110-я школа дала мне очень близких друзей. Нас было четверо: Толя Ржанов, Лева Гинзбург, Алеша Николаев и я. Одно время к нам примыкали то Леня Золотаревский, то Миша Гуревич, то Володя Машкевич, но основная наша «четверка» оставалась неизменной все школьные годы.
С Володей Машкевичем я помню смешную историю. Как-то в доме у Левы Гинзбурга сидели он, не помню точно — Алеша или Толя и я. В какой-то момент прозвучало случайно что-то по поводу моей национальности, и Володя вдруг вскочил и в гневе закричал:
— Герка-то — подлец!
Мы все остолбенели:
— Что случилось?!
— Он скрывал свою национальность!
Все мы дружно расхохотались: мол, о чем ты говоришь, что за вздор?
— Да, — продолжал изобличать меня Володя, — я как-то спросил его, кто он по национальности, и он сказал: «Конечно, американец».
После этого с Левкой просто была истерика. Он хохотал, у него лились слезы, мы все ему вторили, а Володя, недоумевая, озирал нас всех и долго не мог понять, что же тут смешного.
Мы очень много времени проводили друг с другом, не только во время учебы, но и вне школы, и летом в каникулы. Мы любили друг друга, ведь дружба сродни любви, но, как говорил Шота Руставели, «бескорыстней, чем любовь».
В классе мы сидели так: на предпоследней парте — Лева Гинзбург и Алеша Николаев, а на самой задней — Толя Ржанов и я. На уроках я часто отвлекался, болтал с кем-нибудь из своих друзей, играл с ними в морской бой или в слова. А в кабинете химии, где были большие длинные столы, мы сидели за одним столом все четверо.

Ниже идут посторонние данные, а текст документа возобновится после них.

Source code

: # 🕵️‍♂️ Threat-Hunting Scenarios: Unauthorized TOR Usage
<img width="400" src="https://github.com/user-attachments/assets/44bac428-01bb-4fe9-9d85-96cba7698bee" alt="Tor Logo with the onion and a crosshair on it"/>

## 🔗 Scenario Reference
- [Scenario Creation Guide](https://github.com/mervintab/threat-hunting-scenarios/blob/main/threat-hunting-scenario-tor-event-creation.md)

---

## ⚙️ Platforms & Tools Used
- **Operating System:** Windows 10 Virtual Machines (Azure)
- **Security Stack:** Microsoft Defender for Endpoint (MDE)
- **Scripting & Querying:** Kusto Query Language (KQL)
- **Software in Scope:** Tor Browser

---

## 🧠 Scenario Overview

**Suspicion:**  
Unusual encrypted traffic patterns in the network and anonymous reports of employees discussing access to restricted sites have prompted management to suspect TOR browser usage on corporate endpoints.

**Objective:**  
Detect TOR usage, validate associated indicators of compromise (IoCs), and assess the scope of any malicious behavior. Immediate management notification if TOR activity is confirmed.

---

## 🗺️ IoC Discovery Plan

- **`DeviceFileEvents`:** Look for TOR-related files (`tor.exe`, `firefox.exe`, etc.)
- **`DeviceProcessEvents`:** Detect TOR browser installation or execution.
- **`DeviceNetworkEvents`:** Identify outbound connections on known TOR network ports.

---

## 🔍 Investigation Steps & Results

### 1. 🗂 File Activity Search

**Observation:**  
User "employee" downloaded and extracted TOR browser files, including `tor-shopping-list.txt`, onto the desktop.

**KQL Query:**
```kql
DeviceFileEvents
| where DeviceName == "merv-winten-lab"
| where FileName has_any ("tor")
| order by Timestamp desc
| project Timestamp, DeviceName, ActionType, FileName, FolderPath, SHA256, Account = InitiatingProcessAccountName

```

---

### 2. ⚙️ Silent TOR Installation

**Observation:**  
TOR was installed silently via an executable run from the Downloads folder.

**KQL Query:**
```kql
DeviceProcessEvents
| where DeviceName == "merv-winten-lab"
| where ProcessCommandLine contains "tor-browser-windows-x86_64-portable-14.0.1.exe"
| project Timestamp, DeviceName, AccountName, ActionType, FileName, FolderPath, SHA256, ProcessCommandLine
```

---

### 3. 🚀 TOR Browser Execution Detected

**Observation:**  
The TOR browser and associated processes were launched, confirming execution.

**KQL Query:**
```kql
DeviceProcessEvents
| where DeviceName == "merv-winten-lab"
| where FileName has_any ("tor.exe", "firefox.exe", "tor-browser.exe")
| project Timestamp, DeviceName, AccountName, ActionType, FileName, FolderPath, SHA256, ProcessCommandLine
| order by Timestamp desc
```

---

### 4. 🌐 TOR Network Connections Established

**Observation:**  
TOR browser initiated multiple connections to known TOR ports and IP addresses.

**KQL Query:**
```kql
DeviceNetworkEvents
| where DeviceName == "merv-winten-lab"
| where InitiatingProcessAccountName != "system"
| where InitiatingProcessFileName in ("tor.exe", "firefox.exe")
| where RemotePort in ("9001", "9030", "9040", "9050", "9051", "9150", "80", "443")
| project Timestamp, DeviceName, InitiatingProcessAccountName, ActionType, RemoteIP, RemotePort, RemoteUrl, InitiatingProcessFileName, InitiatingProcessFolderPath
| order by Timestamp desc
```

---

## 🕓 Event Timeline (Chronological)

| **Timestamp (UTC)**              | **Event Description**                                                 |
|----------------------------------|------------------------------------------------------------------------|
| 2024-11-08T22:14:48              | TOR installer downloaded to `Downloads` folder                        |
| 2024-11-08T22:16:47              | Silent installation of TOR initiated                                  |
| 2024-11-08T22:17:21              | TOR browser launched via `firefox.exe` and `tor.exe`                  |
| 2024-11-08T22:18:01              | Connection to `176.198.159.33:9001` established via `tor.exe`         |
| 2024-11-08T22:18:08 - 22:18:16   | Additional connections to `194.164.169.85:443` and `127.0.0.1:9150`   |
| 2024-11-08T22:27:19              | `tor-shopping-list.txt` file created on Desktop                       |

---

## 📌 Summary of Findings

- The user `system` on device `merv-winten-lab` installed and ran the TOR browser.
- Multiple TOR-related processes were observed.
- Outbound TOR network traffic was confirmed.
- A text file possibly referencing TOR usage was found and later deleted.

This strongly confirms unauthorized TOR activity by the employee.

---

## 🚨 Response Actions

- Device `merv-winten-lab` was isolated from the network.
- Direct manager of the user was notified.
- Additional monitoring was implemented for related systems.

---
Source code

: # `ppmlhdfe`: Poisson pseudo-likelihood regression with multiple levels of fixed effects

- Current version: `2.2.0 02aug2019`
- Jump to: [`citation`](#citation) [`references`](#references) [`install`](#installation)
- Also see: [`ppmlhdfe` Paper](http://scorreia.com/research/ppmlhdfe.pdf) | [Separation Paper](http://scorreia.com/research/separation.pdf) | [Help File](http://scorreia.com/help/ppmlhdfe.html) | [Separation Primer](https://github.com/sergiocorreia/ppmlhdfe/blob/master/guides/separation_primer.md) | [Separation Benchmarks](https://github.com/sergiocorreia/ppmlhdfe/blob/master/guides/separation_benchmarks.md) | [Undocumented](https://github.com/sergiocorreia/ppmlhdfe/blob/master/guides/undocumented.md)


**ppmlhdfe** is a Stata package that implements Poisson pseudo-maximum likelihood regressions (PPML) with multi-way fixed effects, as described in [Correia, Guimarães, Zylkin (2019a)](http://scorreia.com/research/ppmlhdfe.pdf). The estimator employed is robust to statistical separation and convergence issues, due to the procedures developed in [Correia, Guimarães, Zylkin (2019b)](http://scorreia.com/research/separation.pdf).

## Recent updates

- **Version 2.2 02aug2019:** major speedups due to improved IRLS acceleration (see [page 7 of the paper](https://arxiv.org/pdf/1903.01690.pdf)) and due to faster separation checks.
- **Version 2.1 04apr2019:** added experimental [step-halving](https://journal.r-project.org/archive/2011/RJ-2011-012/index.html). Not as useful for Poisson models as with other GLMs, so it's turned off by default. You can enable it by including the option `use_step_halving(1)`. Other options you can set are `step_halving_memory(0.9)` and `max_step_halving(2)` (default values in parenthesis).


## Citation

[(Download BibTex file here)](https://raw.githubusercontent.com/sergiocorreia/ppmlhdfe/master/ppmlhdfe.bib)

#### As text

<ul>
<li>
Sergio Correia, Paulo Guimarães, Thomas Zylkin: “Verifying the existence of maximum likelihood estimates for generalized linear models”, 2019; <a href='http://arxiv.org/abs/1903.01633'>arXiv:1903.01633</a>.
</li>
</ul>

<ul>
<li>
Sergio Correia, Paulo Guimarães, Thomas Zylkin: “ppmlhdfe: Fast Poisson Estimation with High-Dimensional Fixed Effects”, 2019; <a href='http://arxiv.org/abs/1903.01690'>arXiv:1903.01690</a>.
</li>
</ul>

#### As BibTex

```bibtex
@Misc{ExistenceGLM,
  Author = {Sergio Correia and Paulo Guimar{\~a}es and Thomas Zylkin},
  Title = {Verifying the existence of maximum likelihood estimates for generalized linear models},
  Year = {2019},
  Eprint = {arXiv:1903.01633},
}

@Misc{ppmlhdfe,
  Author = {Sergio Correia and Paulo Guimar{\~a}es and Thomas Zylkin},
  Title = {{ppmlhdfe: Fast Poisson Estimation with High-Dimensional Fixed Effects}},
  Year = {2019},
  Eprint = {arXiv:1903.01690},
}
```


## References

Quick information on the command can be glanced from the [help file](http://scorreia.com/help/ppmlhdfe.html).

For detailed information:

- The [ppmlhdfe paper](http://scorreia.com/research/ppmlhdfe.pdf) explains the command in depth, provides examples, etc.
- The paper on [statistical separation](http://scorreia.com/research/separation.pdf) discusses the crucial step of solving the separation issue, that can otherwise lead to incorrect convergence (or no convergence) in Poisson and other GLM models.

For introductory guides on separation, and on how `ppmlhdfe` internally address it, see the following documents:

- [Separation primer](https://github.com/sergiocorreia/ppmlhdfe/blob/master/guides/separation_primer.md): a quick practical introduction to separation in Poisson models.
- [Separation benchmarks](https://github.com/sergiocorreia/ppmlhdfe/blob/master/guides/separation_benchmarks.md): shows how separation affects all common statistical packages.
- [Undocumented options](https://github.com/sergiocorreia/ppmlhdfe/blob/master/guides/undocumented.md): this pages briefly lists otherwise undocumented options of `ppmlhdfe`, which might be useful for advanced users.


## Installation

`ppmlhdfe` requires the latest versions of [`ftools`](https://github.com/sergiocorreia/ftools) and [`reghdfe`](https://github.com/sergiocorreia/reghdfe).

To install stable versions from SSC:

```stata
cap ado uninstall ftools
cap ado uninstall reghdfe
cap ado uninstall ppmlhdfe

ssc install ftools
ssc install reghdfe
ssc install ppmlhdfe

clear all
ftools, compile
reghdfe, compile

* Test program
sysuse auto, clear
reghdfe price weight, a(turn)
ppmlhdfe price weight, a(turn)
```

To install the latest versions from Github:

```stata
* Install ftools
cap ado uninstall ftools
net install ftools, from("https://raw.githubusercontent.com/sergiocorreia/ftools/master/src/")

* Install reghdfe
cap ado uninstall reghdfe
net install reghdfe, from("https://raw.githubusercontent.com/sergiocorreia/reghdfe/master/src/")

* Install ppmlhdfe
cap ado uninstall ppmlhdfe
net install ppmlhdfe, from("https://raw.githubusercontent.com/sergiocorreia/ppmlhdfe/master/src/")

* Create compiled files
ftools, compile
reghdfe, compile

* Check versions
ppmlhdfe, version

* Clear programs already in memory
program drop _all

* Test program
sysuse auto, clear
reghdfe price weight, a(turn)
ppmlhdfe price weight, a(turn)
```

Два моих друга были из музыкальной среды. Лева — сын известного пианиста, лауреата Государственной премии Григория Романовича Гинзбурга. Алешин отец — Александр Александрович Николаев — был профессором и одно время проректором Московской консерватории, по его учебнику «Школа игры на фортепиано» училось и продолжает учиться не одно поколение пианистов. Выросшие в семьях музыкантов, они безжалостно надо мной издевались и иронизировали по поводу моего «слухового аппарата». Например, однажды на уроке химии они уговаривали меня напеть начало Первого концерта Чайковского для фортепиано с оркестром, а я хоть и помнил, конечно, первые аккорды этого произведения, но напеть постеснялся, так как фальшивил отчаянно. Для моих друзей это стало поводом говорить об упадке культуры: мол, даже представители интеллигенции вроде Герки не знают знаменитый концерт!